Trends from the long-term satellite LAI data sets show positive increases over a large portion of the global vegetated area since 1982 with the largest greening trends being located in southeast North America, the northern Amazon Basin, Europe, Central Africa and Southeast Asia.  The authors note that there are several factors that may account for increased plant growth including nitrogen, land cover change and climate change (i.e. temperature, precipitation and sunlight changes).  That said, their simulations suggest that carbon dioxide fertilization contributes 70 percent of the greening effect followed by nitrogen deposition at 8.8 percent and climate change at 8.1 percent, noting that climate change effects actually negatively impact the greening trend in some areas.

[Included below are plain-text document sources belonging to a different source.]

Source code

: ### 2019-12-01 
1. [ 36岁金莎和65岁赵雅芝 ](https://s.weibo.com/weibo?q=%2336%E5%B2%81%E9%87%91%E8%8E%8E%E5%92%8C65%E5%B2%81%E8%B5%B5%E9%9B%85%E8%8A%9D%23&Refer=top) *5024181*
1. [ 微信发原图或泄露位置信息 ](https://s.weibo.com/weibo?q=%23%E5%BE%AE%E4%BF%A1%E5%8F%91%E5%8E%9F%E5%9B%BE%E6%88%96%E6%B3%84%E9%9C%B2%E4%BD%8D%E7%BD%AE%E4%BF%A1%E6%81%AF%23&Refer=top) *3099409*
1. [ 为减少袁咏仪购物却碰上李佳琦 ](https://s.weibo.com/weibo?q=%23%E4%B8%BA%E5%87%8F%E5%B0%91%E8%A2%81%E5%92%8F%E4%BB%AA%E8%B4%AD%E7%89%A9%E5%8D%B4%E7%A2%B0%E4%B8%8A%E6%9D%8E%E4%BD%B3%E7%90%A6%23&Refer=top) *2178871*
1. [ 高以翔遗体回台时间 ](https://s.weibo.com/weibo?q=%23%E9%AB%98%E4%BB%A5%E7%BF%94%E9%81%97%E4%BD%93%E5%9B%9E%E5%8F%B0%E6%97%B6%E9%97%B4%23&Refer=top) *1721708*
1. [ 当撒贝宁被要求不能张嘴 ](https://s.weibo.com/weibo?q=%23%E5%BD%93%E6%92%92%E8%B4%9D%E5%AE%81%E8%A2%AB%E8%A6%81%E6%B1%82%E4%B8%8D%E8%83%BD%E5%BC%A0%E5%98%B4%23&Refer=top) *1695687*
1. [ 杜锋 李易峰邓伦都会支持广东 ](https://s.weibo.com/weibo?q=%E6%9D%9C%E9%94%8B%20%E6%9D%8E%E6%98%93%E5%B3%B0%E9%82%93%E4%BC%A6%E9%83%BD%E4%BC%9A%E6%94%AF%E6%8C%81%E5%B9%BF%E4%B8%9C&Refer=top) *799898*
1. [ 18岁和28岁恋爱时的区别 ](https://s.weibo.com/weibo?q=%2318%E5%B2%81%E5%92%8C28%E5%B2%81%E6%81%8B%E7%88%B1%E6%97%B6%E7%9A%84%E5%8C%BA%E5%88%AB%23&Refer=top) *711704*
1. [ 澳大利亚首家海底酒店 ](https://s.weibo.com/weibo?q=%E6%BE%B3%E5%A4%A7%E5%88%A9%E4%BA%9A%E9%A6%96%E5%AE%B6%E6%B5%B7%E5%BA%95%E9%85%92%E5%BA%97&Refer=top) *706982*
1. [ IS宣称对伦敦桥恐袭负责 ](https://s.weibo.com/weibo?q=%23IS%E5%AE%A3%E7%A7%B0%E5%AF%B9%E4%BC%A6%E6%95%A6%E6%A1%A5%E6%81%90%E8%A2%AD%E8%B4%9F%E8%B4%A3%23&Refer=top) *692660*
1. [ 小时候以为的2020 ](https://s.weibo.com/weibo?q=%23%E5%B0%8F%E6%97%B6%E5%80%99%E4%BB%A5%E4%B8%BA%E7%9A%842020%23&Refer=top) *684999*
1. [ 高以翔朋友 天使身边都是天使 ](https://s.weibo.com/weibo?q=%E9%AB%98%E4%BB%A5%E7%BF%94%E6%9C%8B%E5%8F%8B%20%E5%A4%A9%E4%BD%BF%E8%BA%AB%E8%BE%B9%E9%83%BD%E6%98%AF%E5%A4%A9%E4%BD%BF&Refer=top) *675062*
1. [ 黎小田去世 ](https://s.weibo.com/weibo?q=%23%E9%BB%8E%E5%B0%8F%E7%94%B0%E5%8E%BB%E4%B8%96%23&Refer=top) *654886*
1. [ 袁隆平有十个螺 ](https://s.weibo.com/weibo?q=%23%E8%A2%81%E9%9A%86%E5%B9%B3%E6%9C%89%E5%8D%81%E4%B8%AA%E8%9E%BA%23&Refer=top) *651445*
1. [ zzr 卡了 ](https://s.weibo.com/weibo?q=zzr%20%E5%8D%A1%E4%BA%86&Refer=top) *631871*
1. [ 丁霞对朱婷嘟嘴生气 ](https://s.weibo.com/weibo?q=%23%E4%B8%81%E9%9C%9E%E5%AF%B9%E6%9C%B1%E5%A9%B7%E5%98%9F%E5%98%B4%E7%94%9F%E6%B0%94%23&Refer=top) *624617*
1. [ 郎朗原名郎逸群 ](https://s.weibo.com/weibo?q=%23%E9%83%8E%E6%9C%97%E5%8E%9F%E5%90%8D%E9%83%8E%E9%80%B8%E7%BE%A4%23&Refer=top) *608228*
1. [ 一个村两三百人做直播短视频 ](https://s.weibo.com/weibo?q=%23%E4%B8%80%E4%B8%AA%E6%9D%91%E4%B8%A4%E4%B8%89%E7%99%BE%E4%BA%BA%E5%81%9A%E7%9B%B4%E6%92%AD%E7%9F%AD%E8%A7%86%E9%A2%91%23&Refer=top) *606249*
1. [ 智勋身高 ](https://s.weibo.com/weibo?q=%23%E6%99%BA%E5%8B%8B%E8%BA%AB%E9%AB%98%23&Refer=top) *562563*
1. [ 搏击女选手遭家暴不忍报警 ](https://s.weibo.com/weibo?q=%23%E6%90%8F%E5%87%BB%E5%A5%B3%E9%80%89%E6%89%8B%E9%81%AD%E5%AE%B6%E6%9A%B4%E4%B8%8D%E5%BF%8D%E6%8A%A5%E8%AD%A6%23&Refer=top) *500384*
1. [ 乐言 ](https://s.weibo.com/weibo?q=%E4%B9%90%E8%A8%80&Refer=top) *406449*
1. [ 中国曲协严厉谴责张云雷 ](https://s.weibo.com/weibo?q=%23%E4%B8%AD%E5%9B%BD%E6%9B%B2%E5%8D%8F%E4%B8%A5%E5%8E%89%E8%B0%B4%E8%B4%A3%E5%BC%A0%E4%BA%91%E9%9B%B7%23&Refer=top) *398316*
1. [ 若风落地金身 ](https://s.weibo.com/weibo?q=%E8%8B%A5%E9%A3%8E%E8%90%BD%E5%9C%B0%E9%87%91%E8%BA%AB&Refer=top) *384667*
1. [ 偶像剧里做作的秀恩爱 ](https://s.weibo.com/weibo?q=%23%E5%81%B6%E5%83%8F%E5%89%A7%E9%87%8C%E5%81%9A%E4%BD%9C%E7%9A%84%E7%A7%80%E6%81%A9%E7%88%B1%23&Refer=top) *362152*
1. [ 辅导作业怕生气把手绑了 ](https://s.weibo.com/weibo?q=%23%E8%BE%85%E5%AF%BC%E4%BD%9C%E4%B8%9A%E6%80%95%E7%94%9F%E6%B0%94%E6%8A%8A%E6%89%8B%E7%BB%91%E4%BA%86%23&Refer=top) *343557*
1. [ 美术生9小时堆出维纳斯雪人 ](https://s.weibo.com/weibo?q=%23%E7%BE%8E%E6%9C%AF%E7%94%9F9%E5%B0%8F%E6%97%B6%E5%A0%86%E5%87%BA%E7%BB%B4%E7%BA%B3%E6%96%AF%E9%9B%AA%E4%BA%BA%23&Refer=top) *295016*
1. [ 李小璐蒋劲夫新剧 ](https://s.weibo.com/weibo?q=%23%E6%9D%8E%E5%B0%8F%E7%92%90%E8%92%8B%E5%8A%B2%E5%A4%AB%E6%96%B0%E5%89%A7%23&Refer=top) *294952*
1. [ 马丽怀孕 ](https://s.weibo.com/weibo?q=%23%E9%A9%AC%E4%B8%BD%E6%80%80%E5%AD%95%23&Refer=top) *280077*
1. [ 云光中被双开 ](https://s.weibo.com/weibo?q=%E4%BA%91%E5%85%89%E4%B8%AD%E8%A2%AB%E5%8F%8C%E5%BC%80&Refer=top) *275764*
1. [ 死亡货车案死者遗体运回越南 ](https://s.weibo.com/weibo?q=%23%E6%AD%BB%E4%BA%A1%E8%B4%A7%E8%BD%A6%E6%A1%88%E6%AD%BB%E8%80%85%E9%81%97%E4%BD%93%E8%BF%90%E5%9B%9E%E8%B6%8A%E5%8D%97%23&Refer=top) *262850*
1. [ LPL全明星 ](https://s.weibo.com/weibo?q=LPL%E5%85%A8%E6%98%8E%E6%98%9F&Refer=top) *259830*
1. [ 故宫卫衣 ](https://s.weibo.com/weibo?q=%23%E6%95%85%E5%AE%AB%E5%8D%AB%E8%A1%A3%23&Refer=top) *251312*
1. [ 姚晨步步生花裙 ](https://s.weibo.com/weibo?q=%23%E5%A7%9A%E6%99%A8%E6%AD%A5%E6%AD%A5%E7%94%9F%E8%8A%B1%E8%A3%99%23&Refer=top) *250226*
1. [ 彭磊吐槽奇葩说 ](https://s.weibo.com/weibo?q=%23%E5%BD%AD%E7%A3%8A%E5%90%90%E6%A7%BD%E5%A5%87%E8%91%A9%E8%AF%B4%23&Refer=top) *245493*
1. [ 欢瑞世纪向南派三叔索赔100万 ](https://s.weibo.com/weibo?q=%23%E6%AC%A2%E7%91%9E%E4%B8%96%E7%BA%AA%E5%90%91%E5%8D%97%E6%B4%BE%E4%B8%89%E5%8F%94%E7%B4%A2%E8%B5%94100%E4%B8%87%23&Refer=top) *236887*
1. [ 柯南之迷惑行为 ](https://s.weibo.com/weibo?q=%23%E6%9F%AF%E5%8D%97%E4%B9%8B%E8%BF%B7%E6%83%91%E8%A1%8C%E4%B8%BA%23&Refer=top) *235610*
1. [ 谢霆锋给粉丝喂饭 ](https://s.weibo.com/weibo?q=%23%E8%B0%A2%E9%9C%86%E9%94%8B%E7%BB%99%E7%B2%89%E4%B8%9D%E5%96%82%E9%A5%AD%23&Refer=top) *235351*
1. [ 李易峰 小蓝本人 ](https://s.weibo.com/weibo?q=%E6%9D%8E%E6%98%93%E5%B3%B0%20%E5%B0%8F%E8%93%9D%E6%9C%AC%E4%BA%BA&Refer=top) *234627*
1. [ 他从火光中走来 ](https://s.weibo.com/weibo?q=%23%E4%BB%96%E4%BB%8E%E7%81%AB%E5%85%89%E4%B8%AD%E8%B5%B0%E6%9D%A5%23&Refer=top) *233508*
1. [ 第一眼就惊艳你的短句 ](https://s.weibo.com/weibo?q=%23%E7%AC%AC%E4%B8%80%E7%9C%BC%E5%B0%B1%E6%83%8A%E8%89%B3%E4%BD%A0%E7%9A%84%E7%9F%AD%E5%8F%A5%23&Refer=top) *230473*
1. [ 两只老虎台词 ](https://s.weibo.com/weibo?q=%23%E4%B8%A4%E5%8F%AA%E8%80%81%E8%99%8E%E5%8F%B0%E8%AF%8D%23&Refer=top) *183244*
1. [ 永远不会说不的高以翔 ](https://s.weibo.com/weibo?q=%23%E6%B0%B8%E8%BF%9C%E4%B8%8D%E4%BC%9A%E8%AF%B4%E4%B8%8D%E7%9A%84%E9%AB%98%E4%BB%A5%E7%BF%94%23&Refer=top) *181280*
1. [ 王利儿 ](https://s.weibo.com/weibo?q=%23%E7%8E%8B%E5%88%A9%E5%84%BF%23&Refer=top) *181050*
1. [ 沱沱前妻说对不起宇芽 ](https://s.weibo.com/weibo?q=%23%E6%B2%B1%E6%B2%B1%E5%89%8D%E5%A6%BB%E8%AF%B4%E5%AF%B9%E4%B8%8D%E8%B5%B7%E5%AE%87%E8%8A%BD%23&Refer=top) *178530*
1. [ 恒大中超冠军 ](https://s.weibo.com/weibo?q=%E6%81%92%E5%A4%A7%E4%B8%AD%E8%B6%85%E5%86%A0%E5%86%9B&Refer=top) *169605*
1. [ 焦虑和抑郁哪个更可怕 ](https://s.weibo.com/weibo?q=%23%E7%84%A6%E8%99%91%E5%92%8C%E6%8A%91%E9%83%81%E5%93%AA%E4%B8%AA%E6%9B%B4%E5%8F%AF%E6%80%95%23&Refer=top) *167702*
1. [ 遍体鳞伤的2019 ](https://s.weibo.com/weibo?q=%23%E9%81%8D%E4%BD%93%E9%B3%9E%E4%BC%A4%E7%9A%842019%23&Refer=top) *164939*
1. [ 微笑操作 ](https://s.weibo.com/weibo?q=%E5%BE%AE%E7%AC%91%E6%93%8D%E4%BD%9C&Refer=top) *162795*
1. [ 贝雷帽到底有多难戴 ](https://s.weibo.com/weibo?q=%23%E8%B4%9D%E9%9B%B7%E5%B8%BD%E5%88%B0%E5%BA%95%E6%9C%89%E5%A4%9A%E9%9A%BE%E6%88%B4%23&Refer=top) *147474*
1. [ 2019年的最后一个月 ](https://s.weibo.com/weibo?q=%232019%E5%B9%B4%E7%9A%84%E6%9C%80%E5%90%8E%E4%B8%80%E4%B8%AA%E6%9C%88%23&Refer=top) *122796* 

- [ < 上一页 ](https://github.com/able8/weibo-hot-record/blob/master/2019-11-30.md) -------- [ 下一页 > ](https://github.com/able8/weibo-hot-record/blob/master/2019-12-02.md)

Here is a graphic showing the change in leaf area between 1982 and 2015 from the article on the study which appeared on NASA's website:


The increase in greening represents an increase in leaves on plants and trees equivalent in area to two times the area of the continental United States.


Here is a summary of their findings:


"Understanding the mechanisms behind LAI trends is a first, yet critical, step towards better understanding the influence of human actions on terrestrial vegetation, and towards improving future projections of vegetation dynamics. By making use of three LAI data sets, an ensemble of ten ecosystem models, and a fingerprinting technique, we assessed the consistency of observed greening and browning patterns with the effects of key environmental drivers. The use of a ten-model ensemble increases confidence in the attribution, although model simulations diverge in some aspects, particularly for the impacts of climate change and LCC, which suggests an area for future model improvements. Overall, the described LAI trends represent a significant alteration of the productive capacity of terrestrial vegetation through anthropogenic influences."

If there is anything that the past four years have taught us it's that science is far from cut and dried.  There are always different perspectives on the same issue, in this case climate change, so it's critical to prevent oneself from taking an unwavering stance on an issue without a thorough understanding of alternate explanations to observations.   Science is always evolving and accepting that evolution is the key to learning.

1 comment:

  1. The key enzyme in the reduction of carbon dioxide, rubisco, also catalyzes the oxidation of reduced carbon. The reaction is sensitive to the ambient carbon dioxide/oxygen ratio, and the current ratio only mildly favors reduction. The minimum CO2 level for photosynthesis at current O2 levels is about 150 ppm.